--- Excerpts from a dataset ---
# # # #

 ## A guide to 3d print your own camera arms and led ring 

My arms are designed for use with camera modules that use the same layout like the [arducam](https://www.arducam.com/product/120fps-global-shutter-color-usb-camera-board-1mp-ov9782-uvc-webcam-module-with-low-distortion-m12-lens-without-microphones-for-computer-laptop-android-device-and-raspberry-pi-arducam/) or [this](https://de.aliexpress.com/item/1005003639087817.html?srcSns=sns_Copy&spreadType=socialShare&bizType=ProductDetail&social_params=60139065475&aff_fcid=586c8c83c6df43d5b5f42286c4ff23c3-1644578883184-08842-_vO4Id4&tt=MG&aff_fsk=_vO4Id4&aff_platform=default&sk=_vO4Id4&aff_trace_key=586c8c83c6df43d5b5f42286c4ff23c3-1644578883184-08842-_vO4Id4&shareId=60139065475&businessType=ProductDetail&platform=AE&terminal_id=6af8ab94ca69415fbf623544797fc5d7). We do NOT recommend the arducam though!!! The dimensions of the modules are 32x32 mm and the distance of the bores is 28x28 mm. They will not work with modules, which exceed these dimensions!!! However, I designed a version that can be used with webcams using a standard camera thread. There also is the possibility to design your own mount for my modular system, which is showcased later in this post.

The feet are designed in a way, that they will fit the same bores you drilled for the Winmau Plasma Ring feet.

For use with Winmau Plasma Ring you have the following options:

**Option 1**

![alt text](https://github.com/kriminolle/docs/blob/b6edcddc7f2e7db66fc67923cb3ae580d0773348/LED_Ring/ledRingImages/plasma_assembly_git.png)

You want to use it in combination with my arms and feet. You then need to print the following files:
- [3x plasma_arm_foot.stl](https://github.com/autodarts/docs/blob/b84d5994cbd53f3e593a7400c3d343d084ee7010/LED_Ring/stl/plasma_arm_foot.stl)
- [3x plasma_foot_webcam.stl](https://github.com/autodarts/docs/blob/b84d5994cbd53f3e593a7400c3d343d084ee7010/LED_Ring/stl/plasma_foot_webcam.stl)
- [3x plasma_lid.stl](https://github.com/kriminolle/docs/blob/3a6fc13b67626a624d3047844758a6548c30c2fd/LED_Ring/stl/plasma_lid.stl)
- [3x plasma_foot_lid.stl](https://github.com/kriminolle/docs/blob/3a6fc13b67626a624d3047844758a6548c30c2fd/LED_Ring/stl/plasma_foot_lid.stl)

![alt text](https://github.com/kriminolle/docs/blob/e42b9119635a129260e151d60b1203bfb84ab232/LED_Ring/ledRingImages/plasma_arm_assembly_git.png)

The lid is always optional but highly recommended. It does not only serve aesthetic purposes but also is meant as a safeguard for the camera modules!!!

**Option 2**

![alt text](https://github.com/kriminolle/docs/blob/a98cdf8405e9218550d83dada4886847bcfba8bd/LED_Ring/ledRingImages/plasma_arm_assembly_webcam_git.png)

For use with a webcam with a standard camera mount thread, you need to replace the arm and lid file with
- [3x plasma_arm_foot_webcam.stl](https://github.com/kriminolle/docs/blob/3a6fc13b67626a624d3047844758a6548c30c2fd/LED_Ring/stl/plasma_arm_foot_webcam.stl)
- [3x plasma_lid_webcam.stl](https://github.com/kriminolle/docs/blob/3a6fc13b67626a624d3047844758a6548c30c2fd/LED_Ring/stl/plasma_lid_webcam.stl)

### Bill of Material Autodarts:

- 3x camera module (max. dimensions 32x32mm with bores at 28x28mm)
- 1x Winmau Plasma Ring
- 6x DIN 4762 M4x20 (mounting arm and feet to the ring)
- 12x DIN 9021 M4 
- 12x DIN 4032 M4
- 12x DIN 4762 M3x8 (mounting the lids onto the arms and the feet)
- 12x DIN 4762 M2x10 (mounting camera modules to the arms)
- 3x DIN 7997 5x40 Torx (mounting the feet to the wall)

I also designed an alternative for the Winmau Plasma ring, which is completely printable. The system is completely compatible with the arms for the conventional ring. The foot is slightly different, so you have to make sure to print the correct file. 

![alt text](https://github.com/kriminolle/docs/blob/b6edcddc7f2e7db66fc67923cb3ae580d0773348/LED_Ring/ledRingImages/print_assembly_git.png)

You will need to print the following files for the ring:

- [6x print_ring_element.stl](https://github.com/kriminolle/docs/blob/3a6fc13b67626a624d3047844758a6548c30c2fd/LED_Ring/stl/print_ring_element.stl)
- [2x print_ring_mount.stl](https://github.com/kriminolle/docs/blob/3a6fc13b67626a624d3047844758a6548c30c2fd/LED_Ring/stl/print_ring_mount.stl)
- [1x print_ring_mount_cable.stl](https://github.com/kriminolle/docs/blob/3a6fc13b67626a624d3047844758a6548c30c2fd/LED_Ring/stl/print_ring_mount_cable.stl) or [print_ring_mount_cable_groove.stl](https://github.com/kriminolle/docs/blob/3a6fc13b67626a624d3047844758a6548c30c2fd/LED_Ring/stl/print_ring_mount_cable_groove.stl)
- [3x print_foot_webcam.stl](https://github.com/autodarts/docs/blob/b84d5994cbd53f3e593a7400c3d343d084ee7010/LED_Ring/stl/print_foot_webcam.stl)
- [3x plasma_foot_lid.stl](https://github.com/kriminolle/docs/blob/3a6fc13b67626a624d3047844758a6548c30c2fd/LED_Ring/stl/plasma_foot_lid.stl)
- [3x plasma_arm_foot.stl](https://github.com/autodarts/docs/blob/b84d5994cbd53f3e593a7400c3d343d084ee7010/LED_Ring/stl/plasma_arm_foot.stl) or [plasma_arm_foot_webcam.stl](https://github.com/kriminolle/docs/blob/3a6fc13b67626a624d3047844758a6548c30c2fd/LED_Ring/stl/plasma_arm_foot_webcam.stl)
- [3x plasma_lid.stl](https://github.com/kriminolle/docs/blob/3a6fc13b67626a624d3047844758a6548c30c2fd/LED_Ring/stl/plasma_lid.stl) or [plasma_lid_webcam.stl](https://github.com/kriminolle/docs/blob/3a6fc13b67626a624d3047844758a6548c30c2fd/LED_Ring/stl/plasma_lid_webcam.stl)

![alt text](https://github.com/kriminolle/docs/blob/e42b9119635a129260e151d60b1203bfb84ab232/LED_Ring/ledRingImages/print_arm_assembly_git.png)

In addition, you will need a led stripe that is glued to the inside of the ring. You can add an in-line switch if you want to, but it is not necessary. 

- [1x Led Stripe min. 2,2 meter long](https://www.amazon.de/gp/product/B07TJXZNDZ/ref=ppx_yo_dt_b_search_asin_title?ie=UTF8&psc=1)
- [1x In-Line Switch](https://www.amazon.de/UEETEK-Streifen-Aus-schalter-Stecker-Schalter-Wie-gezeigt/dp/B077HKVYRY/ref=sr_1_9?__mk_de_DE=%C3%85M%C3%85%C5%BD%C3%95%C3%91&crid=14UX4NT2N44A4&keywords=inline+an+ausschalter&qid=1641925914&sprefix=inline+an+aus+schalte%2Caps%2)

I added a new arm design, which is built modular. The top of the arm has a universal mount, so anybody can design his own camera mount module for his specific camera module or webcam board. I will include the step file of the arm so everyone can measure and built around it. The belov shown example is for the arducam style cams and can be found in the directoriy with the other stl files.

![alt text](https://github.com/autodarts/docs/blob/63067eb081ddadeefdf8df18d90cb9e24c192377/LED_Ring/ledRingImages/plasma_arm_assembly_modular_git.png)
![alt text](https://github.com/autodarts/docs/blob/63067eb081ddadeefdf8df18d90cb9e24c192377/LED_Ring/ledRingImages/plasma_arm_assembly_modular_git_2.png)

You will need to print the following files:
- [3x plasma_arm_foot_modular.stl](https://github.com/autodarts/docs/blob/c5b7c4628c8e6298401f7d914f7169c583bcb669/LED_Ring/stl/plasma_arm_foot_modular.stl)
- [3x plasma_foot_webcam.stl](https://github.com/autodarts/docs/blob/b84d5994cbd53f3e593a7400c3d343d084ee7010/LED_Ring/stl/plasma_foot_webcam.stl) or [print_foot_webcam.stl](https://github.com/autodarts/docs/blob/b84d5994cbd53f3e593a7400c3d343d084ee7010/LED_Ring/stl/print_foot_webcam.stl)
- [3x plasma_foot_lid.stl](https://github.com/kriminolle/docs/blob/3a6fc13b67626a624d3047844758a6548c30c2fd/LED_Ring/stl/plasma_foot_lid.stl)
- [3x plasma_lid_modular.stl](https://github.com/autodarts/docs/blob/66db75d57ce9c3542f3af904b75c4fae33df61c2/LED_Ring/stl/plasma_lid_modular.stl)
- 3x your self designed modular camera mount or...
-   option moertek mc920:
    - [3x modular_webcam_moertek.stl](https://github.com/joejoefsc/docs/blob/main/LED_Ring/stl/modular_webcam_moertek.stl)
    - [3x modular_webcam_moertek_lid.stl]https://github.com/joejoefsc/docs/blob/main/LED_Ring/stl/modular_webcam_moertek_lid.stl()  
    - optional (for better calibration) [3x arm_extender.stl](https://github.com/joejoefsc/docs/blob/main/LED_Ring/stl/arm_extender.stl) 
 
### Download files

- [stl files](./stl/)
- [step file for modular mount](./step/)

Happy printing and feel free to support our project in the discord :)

# # # #

Please copy every line in the entries where "optional" appears.

The lid is always optional but highly recommended. It does not only serve aesthetic purposes but also is meant as a safeguard for the camera modules!!!
    - optional (for better calibration) [3x arm_extender.stl](https://github.com/joejoefsc/docs/blob/main/LED_Ring/stl/arm_extender.stl) 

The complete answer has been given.